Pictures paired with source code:
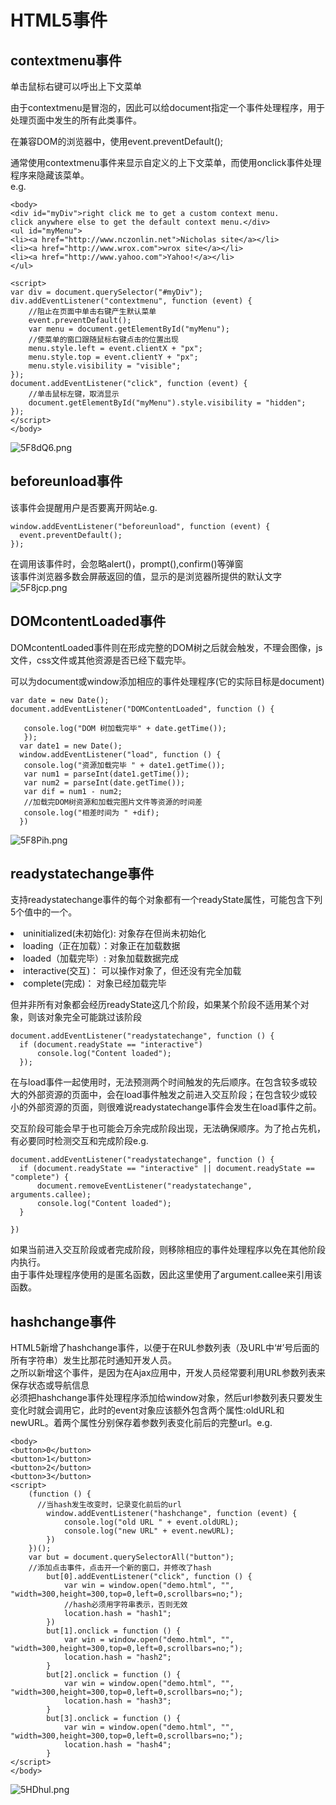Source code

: # HTML5事件
## contextmenu事件
单击鼠标右键可以呼出上下文菜单  

由于contextmenu是冒泡的，因此可以给document指定一个事件处理程序，用于处理页面中发生的所有此类事件。    

在兼容DOM的浏览器中，使用event.preventDefault();  

通常使用contextmenu事件来显示自定义的上下文菜单，而使用onclick事件处理程序来隐藏该菜单。  
e.g.

    <body>
    <div id="myDiv">right click me to get a custom context menu.
    click anywhere else to get the default context menu.</div>
    <ul id="myMenu">
    <li><a href="http://www.nczonlin.net">Nicholas site</a></li>
    <li><a href="http://www.wrox.com">wrox site</a></li>
    <li><a href="http://www.yahoo.com">Yahoo!</a></li>
    </ul>

    <script>
    var div = document.querySelector("#myDiv");
    div.addEventListener("contextmenu", function (event) {
        //阻止在页面中单击右键产生默认菜单
        event.preventDefault();
        var menu = document.getElementById("myMenu");
        //使菜单的窗口跟随鼠标右键点击的位置出现
        menu.style.left = event.clientX + "px";
        menu.style.top = event.clientY + "px";
        menu.style.visibility = "visible";
    });
    document.addEventListener("click", function (event) {
        //单击鼠标左键，取消显示
        document.getElementById("myMenu").style.visibility = "hidden";
    });
    </script>
    </body>
![5F8dQ6.png](https://s1.ax2x.com/2018/09/16/5F8dQ6.png)  
## beforeunload事件
该事件会提醒用户是否要离开网站e.g.

    window.addEventListener("beforeunload", function (event) {
      event.preventDefault();
    });
在调用该事件时，会忽略alert()，prompt(),confirm()等弹窗   
该事件浏览器多数会屏蔽返回的值，显示的是浏览器所提供的默认文字    
![5F8jcp.png](https://s1.ax2x.com/2018/09/16/5F8jcp.png)  
## DOMcontentLoaded事件

DOMcontentLoaded事件则在形成完整的DOM树之后就会触发，不理会图像，js文件，css文件或其他资源是否已经下载完毕。  

可以为document或window添加相应的事件处理程序(它的实际目标是document)

    var date = new Date();
    document.addEventListener("DOMContentLoaded", function () {

       console.log("DOM 树加载完毕" + date.getTime());
       });
      var date1 = new Date();
      window.addEventListener("load", function () {
       console.log("资源加载完毕 " + date1.getTime());
       var num1 = parseInt(date1.getTime());
       var num2 = parseInt(date.getTime());
       var dif = num1 - num2;
       //加载完DOM树资源和加载完图片文件等资源的时间差
       console.log("相差时间为 " +dif);
      })
![5F8Pih.png](https://s1.ax2x.com/2018/09/16/5F8Pih.png)  
## readystatechange事件
支持readystatechange事件的每个对象都有一个readyState属性，可能包含下列5个值中的一个。  
<li>uninitialized(未初始化): 对象存在但尚未初始化
<li>loading（正在加载）：对象正在加载数据
<li>loaded（加载完毕）: 对象加载数据完成
<li>interactive(交互)： 可以操作对象了，但还没有完全加载
<li>complete(完成)： 对象已经加载完毕  

但并非所有对象都会经历readyState这几个阶段，如果某个阶段不适用某个对象，则该对象完全可能跳过该阶段  

    document.addEventListener("readystatechange", function () {
      if (document.readyState == "interactive")
          console.log("Content loaded");
      });
在与load事件一起使用时，无法预测两个时间触发的先后顺序。在包含较多或较大的外部资源的页面中，会在load事件触发之前进入交互阶段；在包含较少或较小的外部资源的页面，则很难说readystatechange事件会发生在load事件之前。  

交互阶段可能会早于也可能会万余完成阶段出现，无法确保顺序。为了抢占先机，有必要同时检测交互和完成阶段e.g.

    document.addEventListener("readystatechange", function () {
      if (document.readyState == "interactive" || document.readyState == "complete") {
          document.removeEventListener("readystatechange", arguments.callee);
          console.log("Content loaded");
      }

    })

如果当前进入交互阶段或者完成阶段，则移除相应的事件处理程序以免在其他阶段内执行。  
由于事件处理程序使用的是匿名函数，因此这里使用了argument.callee来引用该函数。  
## hashchange事件
HTML5新增了hashchange事件，以便于在RUL参数列表（及URL中‘#’号后面的所有字符串）发生比那花时通知开发人员。  
之所以新增这个事件，是因为在Ajax应用中，开发人员经常要利用URL参数列表来保存状态或导航信息   
必须把hashchange事件处理程序添加给window对象，然后url参数列表只要发生变化时就会调用它，此时的event对象应该额外包含两个属性:oldURL和newURL。着两个属性分别保存着参数列表变化前后的完整url。e.g.    

    <body>
    <button>0</button>
    <button>1</button>
    <button>2</button>
    <button>3</button>
    <script>
        (function () {
          //当hash发生改变时，记录变化前后的url
            window.addEventListener("hashchange", function (event) {
                console.log("old URL " + event.oldURL);
                console.log("new URL" + event.newURL);
            })
        })();
        var but = document.querySelectorAll("button");
        //添加点击事件，点击开一个新的窗口，并修改了hash
            but[0].addEventListener("click", function () {
                var win = window.open("demo.html", "", "width=300,height=300,top=0,left=0,scrollbars=no;");
                //hash必须用字符串表示，否则无效
                location.hash = "hash1";
            })
            but[1].onclick = function () {
                var win = window.open("demo.html", "", "width=300,height=300,top=0,left=0,scrollbars=no;");
                location.hash = "hash2";
            }
            but[2].onclick = function () {
                var win = window.open("demo.html", "", "width=300,height=300,top=0,left=0,scrollbars=no;");
                location.hash = "hash3";
            }
            but[3].onclick = function () {
                var win = window.open("demo.html", "", "width=300,height=300,top=0,left=0,scrollbars=no;");
                location.hash = "hash4";
            }
    </script>
    </body>
![5HDhul.png](https://s1.ax2x.com/2018/09/19/5HDhul.png)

ABOUT THIS TASK:
Each of the records above needs to be transcribed exactly, apart from its pictures.

RESPONSE:
Source code

: # HTML5事件
## contextmenu事件
单击鼠标右键可以呼出上下文菜单  

由于contextmenu是冒泡的，因此可以给document指定一个事件处理程序，用于处理页面中发生的所有此类事件。    

在兼容DOM的浏览器中，使用event.preventDefault();  

通常使用contextmenu事件来显示自定义的上下文菜单，而使用onclick事件处理程序来隐藏该菜单。  
e.g.

    <body>
    <div id="myDiv">right click me to get a custom context menu.
    click anywhere else to get the default context menu.</div>
    <ul id="myMenu">
    <li><a href="http://www.nczonlin.net">Nicholas site</a></li>
    <li><a href="http://www.wrox.com">wrox site</a></li>
    <li><a href="http://www.yahoo.com">Yahoo!</a></li>
    </ul>

    <script>
    var div = document.querySelector("#myDiv");
    div.addEventListener("contextmenu", function (event) {
        //阻止在页面中单击右键产生默认菜单
        event.preventDefault();
        var menu = document.getElementById("myMenu");
        //使菜单的窗口跟随鼠标右键点击的位置出现
        menu.style.left = event.clientX + "px";
        menu.style.top = event.clientY + "px";
        menu.style.visibility = "visible";
    });
    document.addEventListener("click", function (event) {
        //单击鼠标左键，取消显示
        document.getElementById("myMenu").style.visibility = "hidden";
    });
    </script>
    </body>
![5F8dQ6.png](https://s1.ax2x.com/2018/09/16/5F8dQ6.png)  
## beforeunload事件
该事件会提醒用户是否要离开网站e.g.

    window.addEventListener("beforeunload", function (event) {
      event.preventDefault();
    });
在调用该事件时，会忽略alert()，prompt(),confirm()等弹窗   
该事件浏览器多数会屏蔽返回的值，显示的是浏览器所提供的默认文字    
![5F8jcp.png](https://s1.ax2x.com/2018/09/16/5F8jcp.png)  
## DOMcontentLoaded事件

DOMcontentLoaded事件则在形成完整的DOM树之后就会触发，不理会图像，js文件，css文件或其他资源是否已经下载完毕。  

可以为document或window添加相应的事件处理程序(它的实际目标是document)

    var date = new Date();
    document.addEventListener("DOMContentLoaded", function () {

       console.log("DOM 树加载完毕" + date.getTime());
       });
      var date1 = new Date();
      window.addEventListener("load", function () {
       console.log("资源加载完毕 " + date1.getTime());
       var num1 = parseInt(date1.getTime());
       var num2 = parseInt(date.getTime());
       var dif = num1 - num2;
       //加载完DOM树资源和加载完图片文件等资源的时间差
       console.log("相差时间为 " +dif);
      })
![5F8Pih.png](https://s1.ax2x.com/2018/09/16/5F8Pih.png)  
## readystatechange事件
支持readystatechange事件的每个对象都有一个readyState属性，可能包含下列5个值中的一个。  
<li>uninitialized(未初始化): 对象存在但尚未初始化
<li>loading（正在加载）：对象正在加载数据
<li>loaded（加载完毕）: 对象加载数据完成
<li>interactive(交互)： 可以操作对象了，但还没有完全加载
<li>complete(完成)： 对象已经加载完毕  

但并非所有对象都会经历readyState这几个阶段，如果某个阶段不适用某个对象，则该对象完全可能跳过该阶段  

    document.addEventListener("readystatechange", function () {
      if (document.readyState == "interactive")
          console.log("Content loaded");
      });
在与load事件一起使用时，无法预测两个时间触发的先后顺序。在包含较多或较大的外部资源的页面中，会在load事件触发之前进入交互阶段；在包含较少或较小的外部资源的页面，则很难说readystatechange事件会发生在load事件之前。  

交互阶段可能会早于也可能会万余完成阶段出现，无法确保顺序。为了抢占先机，有必要同时检测交互和完成阶段e.g.

    document.addEventListener("readystatechange", function () {
      if (document.readyState == "interactive" || document.readyState == "complete") {
          document.removeEventListener("readystatechange", arguments.callee);
          console.log("Content loaded");
      }

    })

如果当前进入交互阶段或者完成阶段，则移除相应的事件处理程序以免在其他阶段内执行。  
由于事件处理程序使用的是匿名函数，因此这里使用了argument.callee来引用该函数。  
## hashchange事件
HTML5新增了hashchange事件，以便于在RUL参数列表（及URL中‘#’号后面的所有字符串）发生比那花时通知开发人员。  
之所以新增这个事件，是因为在Ajax应用中，开发人员经常要利用URL参数列表来保存状态或导航信息   
必须把hashchange事件处理程序添加给window对象，然后url参数列表只要发生变化时就会调用它，此时的event对象应该额外包含两个属性:oldURL和newURL。着两个属性分别保存着参数列表变化前后的完整url。e.g.    

    <body>
    <button>0</button>
    <button>1</button>
    <button>2</button>
    <button>3</button>
    <script>
        (function () {
          //当hash发生改变时，记录变化前后的url
            window.addEventListener("hashchange", function (event) {
                console.log("old URL " + event.oldURL);
                console.log("new URL" + event.newURL);
            })
        })();
        var but = document.querySelectorAll("button");
        //添加点击事件，点击开一个新的窗口，并修改了hash
            but[0].addEventListener("click", function () {
                var win = window.open("demo.html", "", "width=300,height=300,top=0,left=0,scrollbars=no;");
                //hash必须用字符串表示，否则无效
                location.hash = "hash1";
            })
            but[1].onclick = function () {
                var win = window.open("demo.html", "", "width=300,height=300,top=0,left=0,scrollbars=no;");
                location.hash = "hash2";
            }
            but[2].onclick = function () {
                var win = window.open("demo.html", "", "width=300,height=300,top=0,left=0,scrollbars=no;");
                location.hash = "hash3";
            }
            but[3].onclick = function () {
                var win = window.open("demo.html", "", "width=300,height=300,top=0,left=0,scrollbars=no;");
                location.hash = "hash4";
            }
    </script>
    </body>
![5HDhul.png](https://s1.ax2x.com/2018/09/19/5HDhul.png)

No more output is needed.